Lo scandaloso dono per la vita
18 agosto 2024
XX domenica nell’anno
Giovanni 6,51-58
di Sabino Chialà
In quel tempo Gesù disse:" 51Io sono il pane vivo, disceso dal cielo. Se uno mangia di questo pane vivrà in eterno e il pane che io darò è la mia carne per la vita del mondo».52Allora i Giudei si misero a discutere aspramente fra loro: «Come può costui darci la sua carne da mangiare?». 53Gesù disse loro: «In verità, in verità io vi dico: se non mangiate la carne del Figlio dell'uomo e non bevete il suo sangue, non avete in voi la vita. 54Chi mangia la mia carne e beve il mio sangue ha la vita eterna e io lo risusciterò nell'ultimo giorno. 55Perché la mia carne è vero cibo e il mio sangue vera bevanda. 56Chi mangia la mia carne e beve il mio sangue rimane in me e io in lui. 57Come il Padre, che ha la vita, ha mandato me e io vivo per il Padre, così anche colui che mangia me vivrà per me. 58Questo è il pane disceso dal cielo; non è come quello che mangiarono i padri e morirono. Chi mangia questo pane vivrà in eterno».

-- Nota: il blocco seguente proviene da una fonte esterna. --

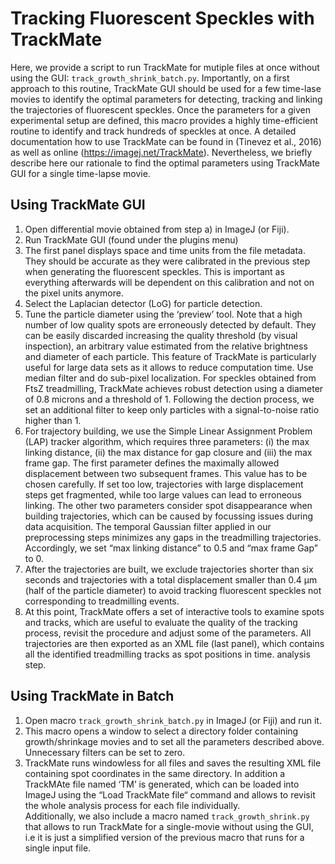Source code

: # Tracking Fluorescent Speckles with TrackMate

Here, we provide a script to run TrackMate for mutiple files at once without using the GUI: `track_growth_shrink_batch.py`. Importantly, on a first approach to this routine, TrackMate GUI should be used for a few time-lase movies to identify the optimal parameters for detecting, tracking and linking the trajectories of fluorescent speckles. Once the parameters for a given experimental setup are defined, this macro provides a highly time-efficient routine to identify and track hundreds of speckles at once. A detailed documentation how to use TrackMate can be found in (Tinevez et al., 2016) as well as online (https://imagej.net/TrackMate). Nevertheless, we briefly describe here our rationale to find the optimal parameters using TrackMate GUI for a single time-lapse movie.

## Using TrackMate GUI 

1.	Open differential movie obtained from step a) in ImageJ (or Fiji).
2.	Run TrackMate GUI (found under the plugins menu)
3.	The first panel displays space and time units from the file metadata. They should be accurate as they were calibrated in the previous step when generating the fluorescent speckles. This is important as everything afterwards will be dependent on this calibration and not on the pixel units anymore.
4.	Select the Laplacian detector (LoG) for particle detection.
5.	Tune the particle diameter using the ‘preview’ tool. Note that a high number of low quality spots are erroneously detected by default. They can be easily discarded increasing the quality threshold (by visual inspection), an arbitrary value estimated from the relative brightness and diameter of each particle. This feature of TrackMate is particularly useful for large data sets as it allows to reduce computation time. Use median filter and do sub-pixel localization. For speckles obtained from FtsZ treadmilling, TrackMate achieves robust detection using a diameter of 0.8 microns and a threshold of 1. Following the dection process, we set an additional filter to keep only particles with a signal-to-noise ratio higher than 1. 
6.	For trajectory building, we use the Simple Linear Assignment Problem (LAP) tracker algorithm, which requires three parameters: (i) the max linking distance, (ii) the max distance for gap closure and (iii) the max frame gap. The first parameter defines the maximally allowed displacement between two subsequent frames. This value has to be chosen carefully. If set too low, trajectories with large displacement steps get fragmented, while too large values can lead to erroneous linking. The other two parameters consider spot disappearance when building trajectories, which can be caused by focussing issues during data acquisition. The temporal Gaussian filter applied in our preprocessing steps minimizes any gaps in the treadmilling trajectories. Accordingly, we set “max linking distance” to 0.5 and “max frame Gap” to 0. 
7.	After the trajectories are built, we exclude trajectories shorter than six seconds and trajectories with a total displacement smaller than 0.4 µm (half of the particle diameter) to avoid tracking fluorescent speckles not corresponding to treadmilling events.
8.	At this point, TrackMate offers a set of interactive tools to examine spots and tracks, which are useful to evaluate the quality of the tracking process, revisit the procedure and adjust some of the parameters. All trajectories are then exported as an XML file (last panel), which contains all the identified treadmilling tracks as spot positions in time. analysis step.

## Using TrackMate in Batch

1. Open macro `track_growth_shrink_batch.py` in ImageJ (or Fiji) and run it.<br>
2. This macro opens a window to select a directory folder containing growth/shrinkage movies and to set all the parameters described above. Unnecessary filters can be set to zero.<br>
3. TrackMate runs windowless for all files and saves the resulting XML file containing spot coordinates in the same directory. In addition a TrackMAte file named ‘TM’ is generated, which can be loaded into ImageJ using the “Load TrackMate file“ command and allows to revisit the whole analysis process for each file individually. <br>
Additionally, we also include a macro named `track_growth_shrink.py` that allows to run TrackMate for a single-movie without using the GUI, i.e it is just a simplified version of the previous macro that runs for a single input file.

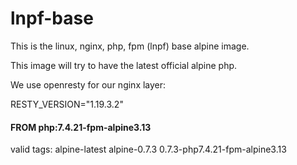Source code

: # lnpf-base
This is the linux, nginx, php, fpm (lnpf) base alpine image.

This image will try to have the latest official alpine php.

We use openresty for our nginx layer:

RESTY_VERSION="1.19.3.2"

#### FROM php:7.4.21-fpm-alpine3.13

valid tags: alpine-latest alpine-0.7.3 0.7.3-php7.4.21-fpm-alpine3.13

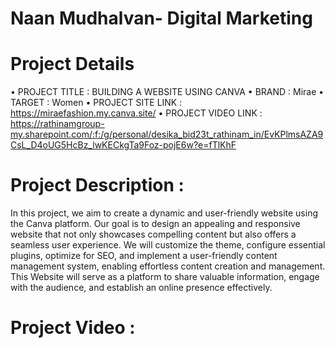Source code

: # Naan Mudhalvan- Digital Marketing 
# Project Details 
• PROJECT TITLE : BUILDING A WEBSITE USING CANVA
   • BRAND : Mirae
   • TARGET : Women
   • PROJECT SITE LINK : https://miraefashion.my.canva.site/
   • PROJECT VIDEO LINK : https://rathinamgroup-my.sharepoint.com/:f:/g/personal/desika_bid23t_rathinam_in/EvKPlmsAZA9CsL_D4oUG5HcBz_lwKECkgTa9Foz-pojE6w?e=fTlKhF
# Project Description :
   In this project, we aim to create a dynamic and user-friendly website using the Canva platform. Our goal is to design an appealing and responsive website that not only showcases compelling content but also offers a seamless user experience. We will customize the theme, configure essential plugins, optimize for SEO, and implement a user-friendly content management system, enabling effortless content creation and management. This Website will serve as a platform to share valuable information, engage with the audience, and establish an online presence effectively.
# Project Video : 
 
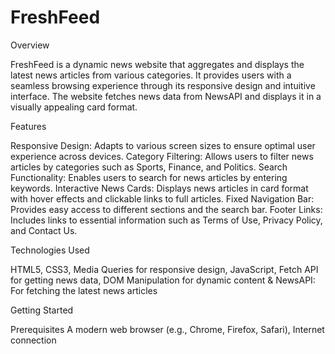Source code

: # FreshFeed

Overview

FreshFeed is a dynamic news website that aggregates and displays the latest news articles from various categories. It provides users with a seamless browsing experience through its responsive design and intuitive interface. The website fetches news data from NewsAPI and displays it in a visually appealing card format.

Features

Responsive Design: Adapts to various screen sizes to ensure optimal user experience across devices.
Category Filtering: Allows users to filter news articles by categories such as Sports, Finance, and Politics.
Search Functionality: Enables users to search for news articles by entering keywords.
Interactive News Cards: Displays news articles in card format with hover effects and clickable links to full articles.
Fixed Navigation Bar: Provides easy access to different sections and the search bar.
Footer Links: Includes links to essential information such as Terms of Use, Privacy Policy, and Contact Us.

Technologies Used

HTML5,
CSS3,
Media Queries for responsive design,
JavaScript,
Fetch API for getting news data,
DOM Manipulation for dynamic content &
NewsAPI: For fetching the latest news articles

Getting Started

Prerequisites
A modern web browser (e.g., Chrome, Firefox, Safari),
Internet connection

La pericope liturgica di questa domenica inizia con il versetto 51, lo stesso che abbiamo ascoltato a conclusione del brano di domenica scorsa. La ripetizione, soprattutto della sua ultima parte, è necessaria per comprendere lo sviluppo dell’argomentazione: “Il pane che io vi darò è la mia carne per la vita del mondo”.
Tale affermazione fa da crinale nella catechesi che Gesù tiene nella sinagoga di Cafarnao: il punto in cui all’immagine del pane si sostituisce quella della carne e del sangue, che alla fine della pericope, al v. 58, cederà nuovamente il passo al pane.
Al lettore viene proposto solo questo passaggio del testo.